Metin Ilbay remembers when the police came to him and said: "Can you open your mouth? We have to take something from you." Only later did he realize it was a DNA sample as part of the search for culprits. The police looked through nearby apartments, picked up residents for questioning and arranged audits by the tax office. Ilbay says he had nothing to hide, but that "they tried to put the blame on us."
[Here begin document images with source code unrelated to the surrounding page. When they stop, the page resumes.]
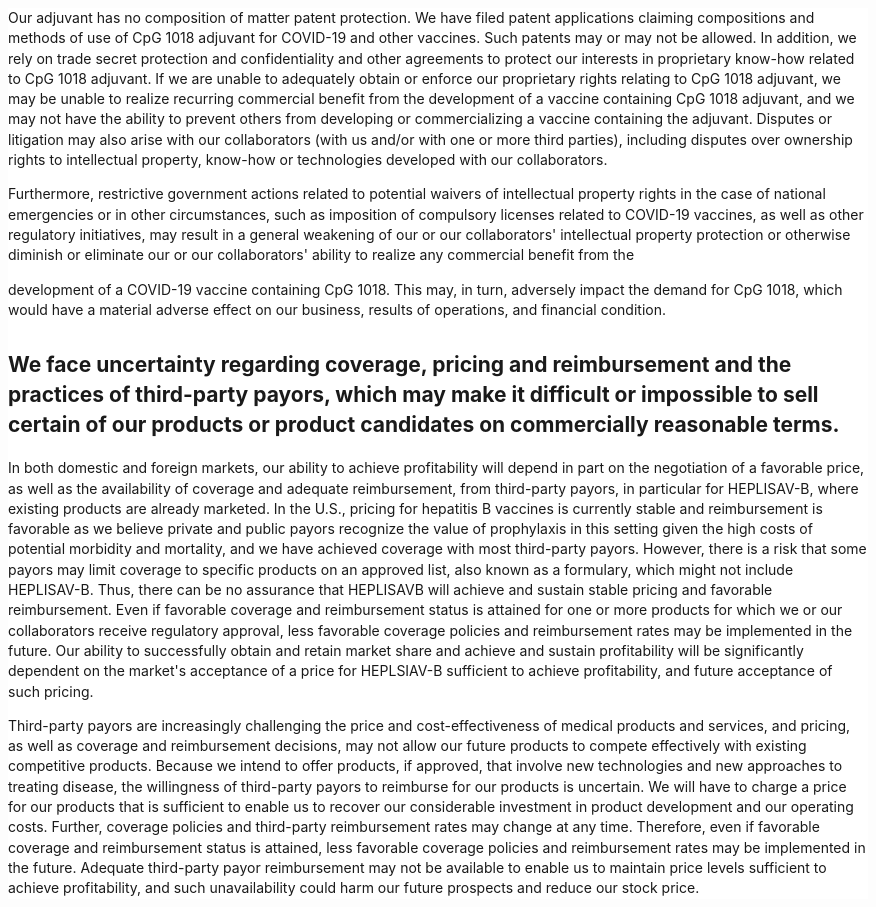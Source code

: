 Our adjuvant has no composition of matter patent protection. We have filed patent applications claiming compositions and methods of use of CpG 1018 adjuvant for COVID-19 and other vaccines. Such patents may or may not be allowed. In addition, we rely on trade secret protection and confidentiality and other agreements to protect our interests in proprietary know-how related to CpG 1018 adjuvant. If we are unable to adequately obtain or enforce our proprietary rights relating to CpG 1018 adjuvant, we may be unable to realize recurring commercial benefit from the development of a vaccine containing CpG 1018 adjuvant, and we may not have the ability to prevent others from developing or commercializing a vaccine containing the adjuvant. Disputes or litigation may also arise with our collaborators (with us and/or with one or more third parties), including disputes over ownership rights to intellectual property, know-how or technologies developed with our collaborators.

Furthermore, restrictive government actions related to potential waivers of intellectual property rights in the case of national emergencies or in other circumstances, such as imposition of compulsory licenses related to COVID-19 vaccines, as well as other regulatory initiatives, may result in a general weakening of our or our collaborators' intellectual property protection or otherwise diminish or eliminate our or our collaborators' ability to realize any commercial benefit from the

development of a COVID-19 vaccine containing CpG 1018. This may, in turn, adversely impact the demand for CpG 1018, which would have a material adverse effect on our business, results of operations, and financial condition.

We face uncertainty regarding coverage, pricing and reimbursement and the practices of third-party payors, which may make it difficult or impossible to sell certain of our products or product candidates on commercially reasonable terms.
--------------------------------------------------------------------------------------------------------------------------------------------------------------------------------------------------------------------------------------------

In both domestic and foreign markets, our ability to achieve profitability will depend in part on the negotiation of a favorable price, as well as the availability of coverage and adequate reimbursement, from third-party payors, in particular for HEPLISAV-B, where existing products are already marketed. In the U.S., pricing for hepatitis B vaccines is currently stable and reimbursement is favorable as we believe private and public payors recognize the value of prophylaxis in this setting given the high costs of potential morbidity and mortality, and we have achieved coverage with most third-party payors. However, there is a risk that some payors may limit coverage to specific products on an approved list, also known as a formulary, which might not include HEPLISAV-B. Thus, there can be no assurance that HEPLISAVB will achieve and sustain stable pricing and favorable reimbursement. Even if favorable coverage and reimbursement status is attained for one or more products for which we or our collaborators receive regulatory approval, less favorable coverage policies and reimbursement rates may be implemented in the future. Our ability to successfully obtain and retain market share and achieve and sustain profitability will be significantly dependent on the market's acceptance of a price for HEPLSIAV-B sufficient to achieve profitability, and future acceptance of such pricing.

Third-party payors are increasingly challenging the price and cost-effectiveness of medical products and services, and pricing, as well as coverage and reimbursement decisions, may not allow our future products to compete effectively with existing competitive products. Because we intend to offer products, if approved, that involve new technologies and new approaches to treating disease, the willingness of third-party payors to reimburse for our products is uncertain. We will have to charge a price for our products that is sufficient to enable us to recover our considerable investment in product development and our operating costs. Further, coverage policies and third-party reimbursement rates may change at any time. Therefore, even if favorable coverage and reimbursement status is attained, less favorable coverage policies and reimbursement rates may be implemented in the future. Adequate third-party payor reimbursement may not be available to enable us to maintain price levels sufficient to achieve profitability, and such unavailability could harm our future prospects and reduce our stock price.
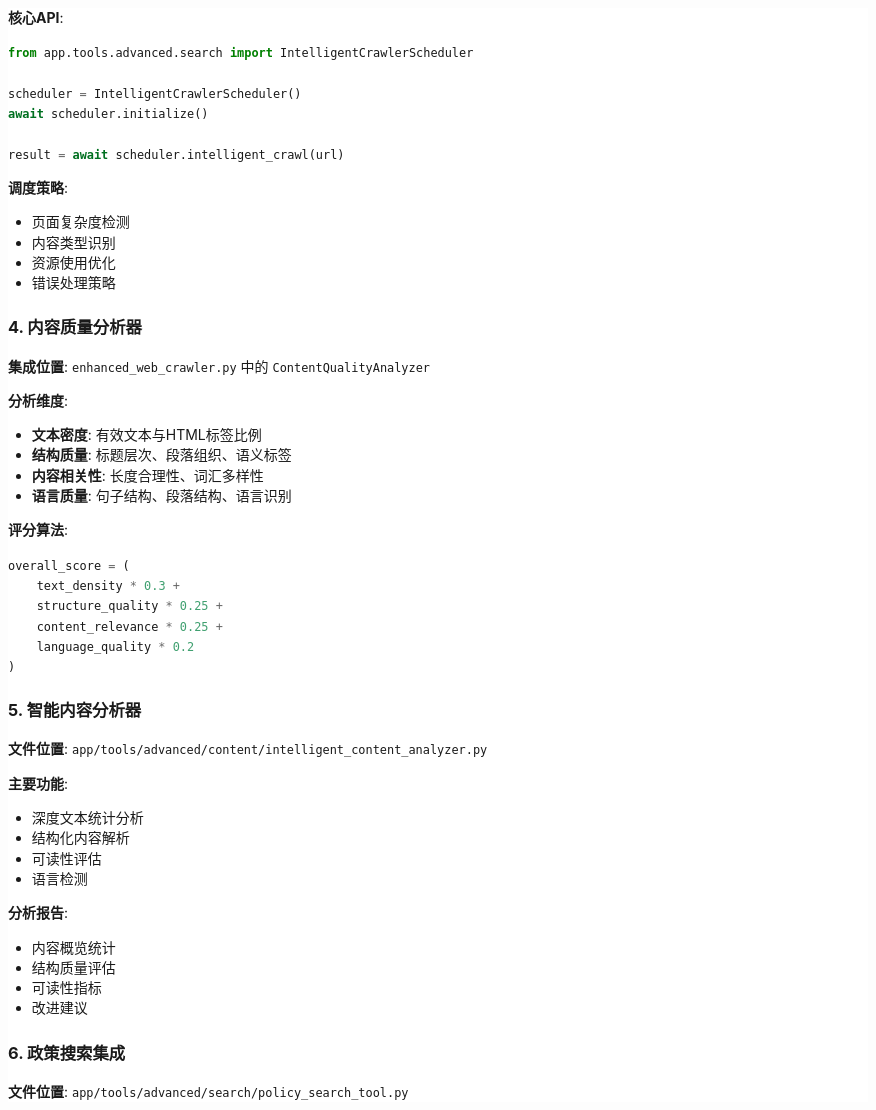 **核心API**:
```python
from app.tools.advanced.search import IntelligentCrawlerScheduler

scheduler = IntelligentCrawlerScheduler()
await scheduler.initialize()

result = await scheduler.intelligent_crawl(url)
```

**调度策略**:
- 页面复杂度检测
- 内容类型识别
- 资源使用优化
- 错误处理策略

### 4. 内容质量分析器

**集成位置**: `enhanced_web_crawler.py` 中的 `ContentQualityAnalyzer`

**分析维度**:
- **文本密度**: 有效文本与HTML标签比例
- **结构质量**: 标题层次、段落组织、语义标签
- **内容相关性**: 长度合理性、词汇多样性
- **语言质量**: 句子结构、段落结构、语言识别

**评分算法**:
```python
overall_score = (
    text_density * 0.3 +
    structure_quality * 0.25 +
    content_relevance * 0.25 +
    language_quality * 0.2
)
```

### 5. 智能内容分析器

**文件位置**: `app/tools/advanced/content/intelligent_content_analyzer.py`

**主要功能**:
- 深度文本统计分析
- 结构化内容解析
- 可读性评估
- 语言检测

**分析报告**:
- 内容概览统计
- 结构质量评估
- 可读性指标
- 改进建议

### 6. 政策搜索集成

**文件位置**: `app/tools/advanced/search/policy_search_tool.py`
Mitat Özdemir reports that when a resident suggested the act was perpetrated by right-wing terrorists, a police officer responded, "I don't want to hear that again."

One-sided investigation

The German parliament later convened a committee on the NSU investigation process, whose findings reinforced Keupstrasse residents' feelings that the initial police investigations were too one-sided. Officers carried out intensive investigatios on angles involving organized crime or Turkish-Kurdish conflicts. Their methods included wire tapping and having undercover agents open up a shop in the street. Police officers even traveled to Munich to question a fortune teller. The fact that neo-Nazis could have been behind the attacks was scarcely considered. The investigation was ultimately closed in 2008.

A picture combo left: a Video stand still in black-and-white with a man on a bicycle. right: a man with sunglases (Foto: DPA)
Surveillance images could have helped uncover the NSU earlierImage: picture-alliance/dpa

Two police officers who were close to the scene of the 2004 attack in 2004 were questioned for the first time nine years later. The video footage of the assailants was never shown to them.

"This crime could have been solved," said Clemens Binninger in an interview with DW. The CDU chairman of the NSU investigation committee added: "Maybe the NSU trio could have been uncovered. The chances for doing so were never as good as they were then."

The NSU would go on to commit more murders. "They killed 10 people, and I could have been number eleven," said Ilbay. "I used not to think anything bad about Germany, but that has changed - unfortunately," said the jeweler. "I'm more German than Turk. I have lived 43 years in Germany but only 16 years in Turkey."

Ilbay notes that he has worked without interruption and paid his taxes. All of his children and grandchildren have German passports.

Supporting the NSU joint plaintiffs

Ilbay was in Munich for the first day of the NSU trial as a joint plaintiff. He was sat in the courtroom for seven hours, feeling deeply stressed. "My teeth were hurting the next day. It was terrible there," he said, adding it was difficult for him to look at the main defendant, Beate Zschepe. She was sitting "relaxed with chewing gum, laughing and flirting with her lawyer." They brought her drinks "as though she were sitting in a café."

Metin Ilbay and Angela Merkel (Foto: DPA)
Metin Ilbay, pictured with Chancellor Angela MerkelImage: DWAndrea Grunau

Munich's Higher Regional Court, which is hearing the NSU case, has designated 35 individuals as joint plaintiffs for the Keupstrasse bombing. The initiative Keupstrasse Is Everywhere is seeking to accompany the joint plaintiffs to the trial in Munich, and its members also want to establish contact with similar groups in other cities.

Longing for respect

The three-day long event held this weekend on the 10th anniversary of the attacks under the slogan "Birlikte - Stand Together" is not enough for Mitat Özdemir, who asks "What happens afterwards?"

He wants complete clarification on the NSU case and "for nothing to be swept under the rug anymore." He also hopes Keupstrasse can become a place for cultural exchanges - where, for example, a German family can get to know a family from Anatolia in a restaurant, on a level playing field and without prejudice.

This evening, he is talking to the hairdresser Yilmaz Toprak in front of his Keupstrasse shop. He is not happy about the way he is sometimes treated in Germany. Recently, he had called the police from his home in Cologne-Nippes because he was concerned about an elderly, confused lady in the street. When he went down to his car soon afterward, he says the police checked his papers and his trunk without any reason. It's primarily elderly Germans who live in his neighborhood, he says. "What are the neighbors supposed to think about me?" He couldn't sleep all night, saying, "I feel humiliated."